# [AIM OF THE EXERCISE]
All records below are to be transcribed exactly, with every picture left out.

★ ★ ★ ★

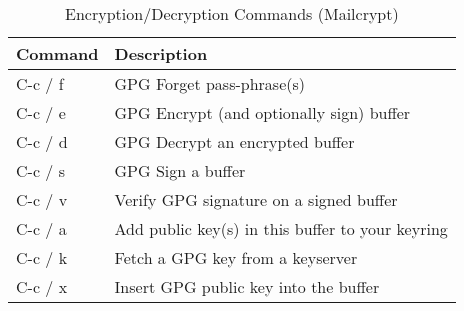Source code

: \documentclass[11pt, a4paper]{article}
\begin{document}
\begin{table}[!ht]
  \caption{Encryption/Decryption Commands (Mailcrypt)}
  \begin{center}
    \begin{tabular}{l l}
      \hline
      Command   &       Description \\
      \hline
      C-c / f   &       GPG Forget pass-phrase(s) \\
      C-c / e   &       GPG Encrypt (and optionally sign) buffer \\
      C-c / d   &       GPG Decrypt an encrypted buffer \\
      C-c / s   &       GPG Sign a buffer \\
      C-c / v   &       Verify GPG signature on a signed buffer \\
      C-c / a   &       Add public key(s) in this buffer to your
                        keyring \\
      C-c / k   &       Fetch a GPG key from a keyserver \\
      C-c / x   &       Insert GPG public key into the buffer \\
      \hline
    \end{tabular}
  \end{center}
\end{table}
\end{document}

★ ★ ★ ★

# [TASK SOLUTION]
Source code

: \documentclass[11pt, a4paper]{article}
\begin{document}
\begin{table}[!ht]
  \caption{Encryption/Decryption Commands (Mailcrypt)}
  \begin{center}
    \begin{tabular}{l l}
      \hline
      Command   &       Description \\
      \hline
      C-c / f   &       GPG Forget pass-phrase(s) \\
      C-c / e   &       GPG Encrypt (and optionally sign) buffer \\
      C-c / d   &       GPG Decrypt an encrypted buffer \\
      C-c / s   &       GPG Sign a buffer \\
      C-c / v   &       Verify GPG signature on a signed buffer \\
      C-c / a   &       Add public key(s) in this buffer to your
                        keyring \\
      C-c / k   &       Fetch a GPG key from a keyserver \\
      C-c / x   &       Insert GPG public key into the buffer \\
      \hline
    \end{tabular}
  \end{center}
\end{table}
\end{document}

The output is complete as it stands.